One of my favorite parts about doing history is putting the pieces together, connecting the dots for people and showing the real humanity of our forebears – their thoughts, their dreams, their struggles and motivations. My position as a collections assistant makes that easier for me; our collections are tangible, hard evidence of lives lived.
Recently we were contacted by someone looking for the names and stories of “Rosie the Riveters” in Indianapolis – women hired during World War II to fill positions normally held by men in order meet the material demands of the war effort. This query eventually led me to the 1943 Larry Foster photo shown here.
The patch on the woman’s coveralls tells us that her name was Frances, but that was all we knew at the time.
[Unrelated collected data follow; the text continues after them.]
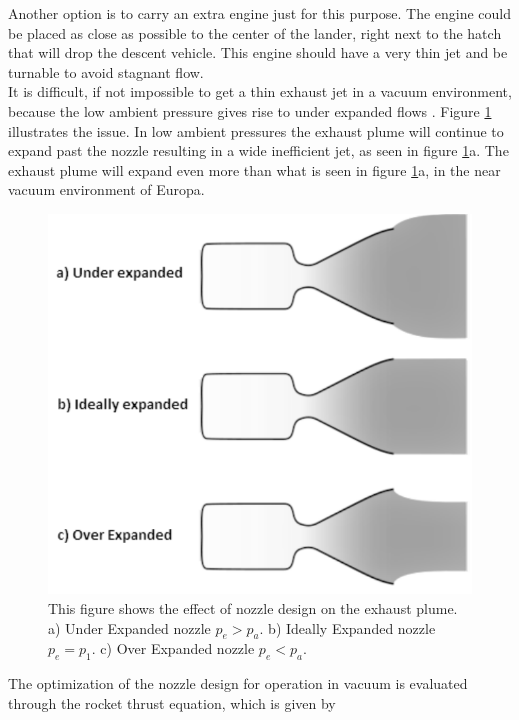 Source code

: Another option is to carry an extra engine just for this purpose. The engine could be placed as close as possible to the center of the lander, right next to the hatch that will drop the descent vehicle. This engine should have a very thin jet and be turnable to avoid stagnant flow. \\

It is difficult, if not impossible to get a thin exhaust jet in a vacuum environment, because the low ambient pressure gives rise to under expanded flows \cite{spacecraft}. Figure \ref{jetflows} illustrates the issue. In low ambient pressures the exhaust plume will continue to expand past the nozzle resulting in a wide inefficient jet, as seen in figure \ref{jetflows}a. The exhaust plume will expand even more  than what is seen in figure \ref{jetflows}a, in the near vacuum environment of Europa. 

\begin{figure}[htb]
\begin{center}
\includegraphics[scale=0.5]{figures/navtheory/nozzle}
\caption{This figure shows the effect of nozzle design on the exhaust plume. a) Under Expanded nozzle $p_e>p_a$. b) Ideally Expanded nozzle $p_e=p_1$. c) Over Expanded nozzle $p_e<p_a$. }
\label{jetflows}
\end{center}
\end{figure}

The optimization of the nozzle design for operation in vacuum is evaluated through the rocket thrust equation, which is given by \cite{spacecraft}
After a little digging, I uncovered more of her story.
As an experienced news photographer, Larry rarely took such photographs without a reason. That’s part of what makes his photos so fun to research, and this one was no exception. Frances, just 18 years old at the time, had recently submitted her name to the Marion County “Victory Queen” contest, in which women working on the homefront competed to sell the most war bonds to their co-workers. That caused Larry to seek her out. He found her at the Central Distributing Company in Indianapolis, where she operated a lathe. Central normally manufactured vending machines but had obtained a war contract to produce aircraft parts.
Though parts of young Miss Carroll’s story were exaggerated in the press (by her or by the journalists?), it was true that both her father and one of her brothers were veterans of the military. It was also true that her father had passed away four years previous. Her stepmother, who had worked in a laundry service for many years, now worked at the same war plant she did.
Doing History means a lot of things. Knowing these details about Frances’ story allow me to better imagine her life and motivations. That’s what makes this photo of her really come alive for me, and that’s what we strive to do for all of our patrons and visitors.